MPC Commemorates Arbor Day the Right Way
Several Marathon Petroleum Corporation organizations took advantage of the warmer weather this year to do their part to support environmental stewardship within their local footprint and educate community members on environmental topics. This is the second in a four-part series highlighting ways MPC demonstrates its commitment to the world around us. The first two parts can be found here and here.
More than 160 years ago, J. Sterling Morton moved his family from Detroit to what was then known as the Nebraska Territory. As a newspaper editor, Morton began to stress the importance of trees in terms of providing food, building materials, windbreaks, shade and beauty to the landscape.
Eventually, Morton’s advocacy led to an annual tree-planting initiative known as Arbor Day, an observance that has since spread across the nation. Employees at the Marathon Petroleum Corporation (MPC) Marine Repair Facility (MRF) in Catlettsburg, Ky., continued that tradition, planting about 150 trees on their grounds.

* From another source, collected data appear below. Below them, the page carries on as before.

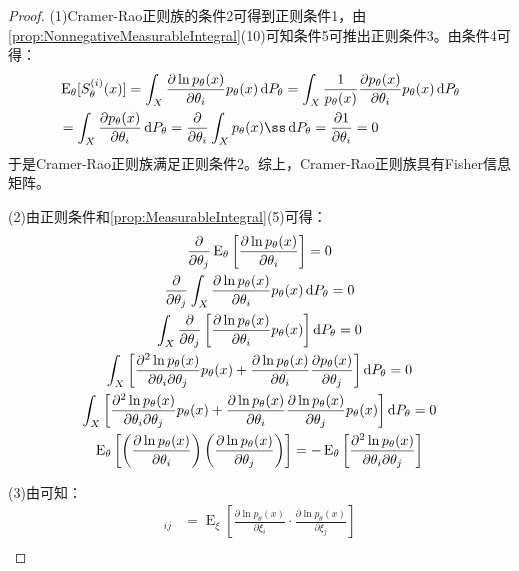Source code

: \begin{proof}
	(1)Cramer-Rao正则族的条件2可得到正则条件1，由\cref{prop:NonnegativeMeasurableIntegral}(10)可知条件5可推出正则条件3。由条件4可得：
	\begin{align*}
		&\operatorname{E}_{\theta}[S_{\theta}^{(i)}(x)]=\int_{X}\frac{\partial\ln p_{\theta}(x)}{\partial\theta_i}p_{\theta}(x)\dif P_{\theta}=\int_{X}\frac{1}{p_{\theta}(x)}\frac{\partial p_{\theta}(x)}{\partial\theta_i}p_{\theta}(x)\dif P_{\theta} \\
		&=\int_{X}\frac{\partial p_{\theta}(x)}{\partial\theta_i}\dif P_{\theta}=\frac{\partial}{\partial\theta_i}\int_{X}p_{\theta}(x)ß\dif P_{\theta}=\frac{\partial1}{\partial\theta_i}=0
	\end{align*}
	于是Cramer-Rao正则族满足正则条件2。综上，Cramer-Rao正则族具有Fisher信息矩阵。\par
	(2)由正则条件和\cref{prop:MeasurableIntegral}(5)可得：
	\begin{gather*}
		\frac{\partial}{\partial\theta_j}\operatorname{E}_{\theta}\left[\frac{\partial\ln p_{\theta}(x)}{\partial\theta_i}\right]=0 \\
		\frac{\partial}{\partial\theta_j}\int_{X}\frac{\partial\ln p_{\theta}(x)}{\partial\theta_i}p_{\theta}(x)\mathop{}\!\mathrm{d} P_{\theta}=0 \\
		\int_{X}\frac{\partial}{\partial\theta_j}\left[\frac{\partial\ln p_{\theta}(x)}{\partial\theta_i}p_{\theta}(x)\right]\mathop{}\!\mathrm{d} P_{\theta}=0 \\
		\int_{X}\left[\frac{\partial^2\ln p_{\theta}(x)}{\partial\theta_i\partial\theta_j}p_{\theta}(x)+\frac{\partial\ln p_{\theta}(x)}{\partial\theta_i}\frac{\partial p_{\theta}(x)}{\partial\theta_j}\right]\mathop{}\!\mathrm{d} P_{\theta}=0 \\
		\int_{X}\left[\frac{\partial^2\ln p_{\theta}(x)}{\partial\theta_i\partial\theta_j}p_{\theta}(x)+\frac{\partial\ln p_{\theta}(x)}{\partial\theta_i}\frac{\partial \ln p_{\theta}(x)}{\partial\theta_j}p_{\theta}(x)\right]\mathop{}\!\mathrm{d} P_{\theta}=0 \\
		\operatorname{E}_{\theta}\left[\left(\frac{\partial\ln p_{\theta}(x)}{\partial\theta_i}\right)\left(\frac{\partial\ln p_{\theta}(x)}{\partial\theta_j}\right)\right]=-\operatorname{E}_{\theta}\left[\frac{\partial^2\ln p_{\theta}(x)}{\partial\theta_i\partial\theta_j}\right]
	\end{gather*}\par
	(3)由可知：
	\begin{align*}
		[i(\xi)]_{ij}&=\operatorname{E}_{\xi}\left[\frac{\partial\ln p_{\theta}(x)}{\partial\xi_i}\cdot\frac{\partial\ln p_{\theta}(x)}{\partial\xi_j}\right] \\

\end{align*}
\end{proof}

“Over the past year, we’ve been working toward establishing a wildlife habitat at the north end of the property and had created a walking trail that encompasses a half-mile loop on a hilltop above the Ohio River,” notes MPC employee Carla Mings, who along with HES&S Manager Amie Greiner, coordinated the tree-planting and related initiatives.
Originally, the event was slated as part of a global environmental celebration, Earth Day, which happened to fall two days earlier. Unfortunately, the weather put a damper on their plans, which included a cookout to collect donations. “It was 40 degrees and raining, affecting the turnout,” explains Mings. “Plus, the tree seedlings hadn’t yet arrived.”
Yet that didn’t stop the quick-thinking planners. The seedlings arrived from the Kentucky Department of Forestry, and there was plenty of food left from Earth Day. They could commemorate Arbor Day the next day in the way it was meant to be observed – by planting trees. After all, they had some achievements to celebrate, including the establishment of a walking trail, hitting the 45-ton milestone in their office-waste recycling initiative, and the formal kickoff of their Wildlife Habitat Program.
Arbor Day dawned beautifully. After lunch, employee volunteers took to the walking trail, planting seedlings of trees indigenous to the area – Black Walnut, Mockernut Hickory, Northern Red Oak, White Oak and White Pine.
Funds raised from the cookouts will go toward further enhancement of the walking trail. “We plan to add some picnic tables and cooler stands so employees can better enjoy the trail at lunch,” says Mings. “It is important to set aside undeveloped land for nature’s use and to allow our employees to step back, relax and enjoy it, too.”